Court of Appeals of Tennessee, at Nashville
Sep 30, 2008
No. M2007-01379-COA-R3-CV (Tenn. Ct. App. Sep. 30, 2008)

Summary

holding plaintiff failed to establish prima facie case where record contained no indication plaintiff was discharged for failing to participate in or for reporting alleged illegal activity

Summary of this case from Gossett v. Tractor Supply Co.

Opinion

No. M2007-01379-COA-R3-CV.

March 26, 2008 Session.

Filed September 30, 2008.

Direct Appeal from the Chancery Court for Maury County; No. 05-288; Stella L. Hargrove, Chancellor.

Judgment of the Chancery Court Affirmed.

Leroy Williams, Murfreesboro, pro se.

Wesley Mack Bryant, Columbia, TN, for Appellee.

Alan E. Highers, P.J., W.S., delivered the opinion of the court, in which David R. Farmer, J., and Holly M. Kirby, J., joined.


OPINION


This appeal involves summary judgment on an employee's common law and statutory retaliatory discharge claims. The trial court granted summary judgment in favor of the employer, finding that the employee had not established a prima facie case for either claim. The employee appeals, and we affirm.

I. FACTS PROCEDURAL HISTORY

In December of 1999, the Columbia Housing Authority ("CHA" or "Appellee") hired Leroy Williams ("Appellant") as its executive director. CHA is a public housing authority in Columbia, Tennessee, authorized by the U.S. Department of Housing and Urban Development ("HUD") to furnish government housing to those who qualify. As CHA's executive director, Mr. Williams was responsible for overseeing the day to day operations, "including implementing the policies and procedures of the [CHA] Board of Directors[.]" Mr. Williams and CHA did not have a written employment contract.

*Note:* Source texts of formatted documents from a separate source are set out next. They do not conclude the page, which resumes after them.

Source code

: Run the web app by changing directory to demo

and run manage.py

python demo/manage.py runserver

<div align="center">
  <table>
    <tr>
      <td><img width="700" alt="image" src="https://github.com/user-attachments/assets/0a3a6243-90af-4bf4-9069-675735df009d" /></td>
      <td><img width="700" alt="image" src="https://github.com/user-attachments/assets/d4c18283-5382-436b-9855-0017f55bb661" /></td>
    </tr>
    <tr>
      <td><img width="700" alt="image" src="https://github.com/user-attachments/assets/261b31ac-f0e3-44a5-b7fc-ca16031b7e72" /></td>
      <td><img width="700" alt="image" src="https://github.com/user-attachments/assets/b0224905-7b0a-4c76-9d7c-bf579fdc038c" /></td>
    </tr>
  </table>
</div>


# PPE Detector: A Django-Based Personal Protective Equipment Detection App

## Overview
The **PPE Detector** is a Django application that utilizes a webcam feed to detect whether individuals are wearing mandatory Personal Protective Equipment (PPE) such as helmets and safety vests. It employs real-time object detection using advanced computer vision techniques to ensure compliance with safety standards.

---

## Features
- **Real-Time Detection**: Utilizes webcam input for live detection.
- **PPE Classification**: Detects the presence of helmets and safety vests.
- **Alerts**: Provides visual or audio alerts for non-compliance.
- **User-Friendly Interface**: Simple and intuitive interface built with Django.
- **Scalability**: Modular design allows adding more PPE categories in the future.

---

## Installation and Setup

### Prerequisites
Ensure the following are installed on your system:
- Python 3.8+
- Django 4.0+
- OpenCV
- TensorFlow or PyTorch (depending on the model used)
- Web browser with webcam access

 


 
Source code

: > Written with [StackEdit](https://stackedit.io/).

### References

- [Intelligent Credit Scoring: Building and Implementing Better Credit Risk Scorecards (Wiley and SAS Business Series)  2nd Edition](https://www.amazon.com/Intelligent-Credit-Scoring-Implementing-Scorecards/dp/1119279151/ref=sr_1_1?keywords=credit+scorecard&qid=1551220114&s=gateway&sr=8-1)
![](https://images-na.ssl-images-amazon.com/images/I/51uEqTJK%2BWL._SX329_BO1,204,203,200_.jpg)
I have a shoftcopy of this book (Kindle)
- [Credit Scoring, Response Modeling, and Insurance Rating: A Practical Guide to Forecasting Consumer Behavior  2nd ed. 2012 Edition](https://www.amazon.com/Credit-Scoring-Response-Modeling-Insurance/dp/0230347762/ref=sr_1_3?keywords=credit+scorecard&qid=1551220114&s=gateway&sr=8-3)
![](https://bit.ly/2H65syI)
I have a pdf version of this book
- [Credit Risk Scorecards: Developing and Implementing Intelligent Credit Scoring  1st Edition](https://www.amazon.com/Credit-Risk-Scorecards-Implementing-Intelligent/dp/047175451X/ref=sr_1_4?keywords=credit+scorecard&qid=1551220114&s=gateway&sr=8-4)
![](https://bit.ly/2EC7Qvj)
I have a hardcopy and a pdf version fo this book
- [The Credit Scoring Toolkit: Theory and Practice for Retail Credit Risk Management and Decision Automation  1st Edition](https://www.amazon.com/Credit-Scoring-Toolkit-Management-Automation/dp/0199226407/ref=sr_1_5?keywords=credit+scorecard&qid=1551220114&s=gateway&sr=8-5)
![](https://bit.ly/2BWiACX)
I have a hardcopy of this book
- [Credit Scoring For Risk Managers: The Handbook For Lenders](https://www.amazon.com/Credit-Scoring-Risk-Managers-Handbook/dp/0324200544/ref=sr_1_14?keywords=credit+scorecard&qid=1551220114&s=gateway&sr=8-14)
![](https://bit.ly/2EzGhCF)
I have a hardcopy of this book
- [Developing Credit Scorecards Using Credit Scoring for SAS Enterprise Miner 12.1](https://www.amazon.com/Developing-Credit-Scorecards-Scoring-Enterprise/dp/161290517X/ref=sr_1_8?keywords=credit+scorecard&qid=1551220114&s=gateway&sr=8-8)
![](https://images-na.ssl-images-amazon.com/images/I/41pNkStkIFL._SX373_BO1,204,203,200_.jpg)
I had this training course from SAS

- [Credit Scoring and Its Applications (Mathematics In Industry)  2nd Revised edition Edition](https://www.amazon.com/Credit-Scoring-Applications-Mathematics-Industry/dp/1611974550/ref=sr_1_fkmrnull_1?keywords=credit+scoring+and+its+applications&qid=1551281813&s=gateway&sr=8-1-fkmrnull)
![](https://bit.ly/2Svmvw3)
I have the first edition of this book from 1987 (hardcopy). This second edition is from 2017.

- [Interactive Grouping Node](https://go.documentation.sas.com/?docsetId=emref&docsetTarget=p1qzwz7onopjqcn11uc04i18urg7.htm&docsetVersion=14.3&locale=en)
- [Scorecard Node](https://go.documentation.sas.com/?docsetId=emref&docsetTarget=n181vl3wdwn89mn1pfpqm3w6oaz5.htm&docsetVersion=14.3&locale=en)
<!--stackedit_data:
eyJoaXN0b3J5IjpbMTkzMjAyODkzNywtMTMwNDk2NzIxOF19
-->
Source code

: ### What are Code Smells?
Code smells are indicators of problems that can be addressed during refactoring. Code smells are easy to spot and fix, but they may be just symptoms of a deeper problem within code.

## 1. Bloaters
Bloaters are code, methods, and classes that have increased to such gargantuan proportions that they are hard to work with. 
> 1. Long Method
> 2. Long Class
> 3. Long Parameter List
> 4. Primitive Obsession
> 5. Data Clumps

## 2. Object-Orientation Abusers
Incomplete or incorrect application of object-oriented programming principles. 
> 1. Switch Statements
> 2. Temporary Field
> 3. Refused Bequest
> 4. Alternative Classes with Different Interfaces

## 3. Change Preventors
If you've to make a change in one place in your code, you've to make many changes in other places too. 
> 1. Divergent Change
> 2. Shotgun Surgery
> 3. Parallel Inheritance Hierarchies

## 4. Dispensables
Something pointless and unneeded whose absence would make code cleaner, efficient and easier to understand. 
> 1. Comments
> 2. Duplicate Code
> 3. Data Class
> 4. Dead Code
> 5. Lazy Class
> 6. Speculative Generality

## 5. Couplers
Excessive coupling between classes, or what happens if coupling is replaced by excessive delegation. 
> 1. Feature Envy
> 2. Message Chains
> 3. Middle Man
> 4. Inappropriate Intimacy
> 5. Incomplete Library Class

In August of 2002, HUD performed an on-site "coordinated management/monitoring review" of CHA. HUD performed this review "based on factors of a risk analysis, including new Executive Director, tenant/hot-line complaints, [and] past practices that caused near-troubled status." A letter from HUD accompanying the report read, in relevant part:

The report includes findings and corrective actions required, observations and recommendations for improvement and general areas of concern. The report also . . . reflects an overall average performance rating. There were several areas of unsatisfactory operation as noted in the report. However, there have been areas of great improvement and we commend the agency for its progress in correcting certain deficiencies listed in the previous review report of 1995.

The report's "executive summary" indicated that "[i]n recent years, there have been several Executive Directors appointed (Mr. Leroy Williams currently holds the position). CHA was designated Troubled under the Public Housing Management Assessment Program (PHMAP). . . ." Of the 26 problems documented in the previous 1995 report, 9 of those were repeat problems in the 2002 report. The executive summary explained:

[T]here remain many problems that need final resolution. There are several ` REPEAT' findings. Repeated findings are especially serious because it is evidence that deficiencies were never corrected though certified as such to the HUD office for clearance of a prior finding-the Agency made false certifications. Because of the repeat nature of some findings, clearance will only be granted following on-site verification of the corrective action.

The report concluded that "management performance of the [CHA] has greatly improved under the leadership of its current Board, Executive Director and staff. . . . The CHA appears to be operating at the standard performer level."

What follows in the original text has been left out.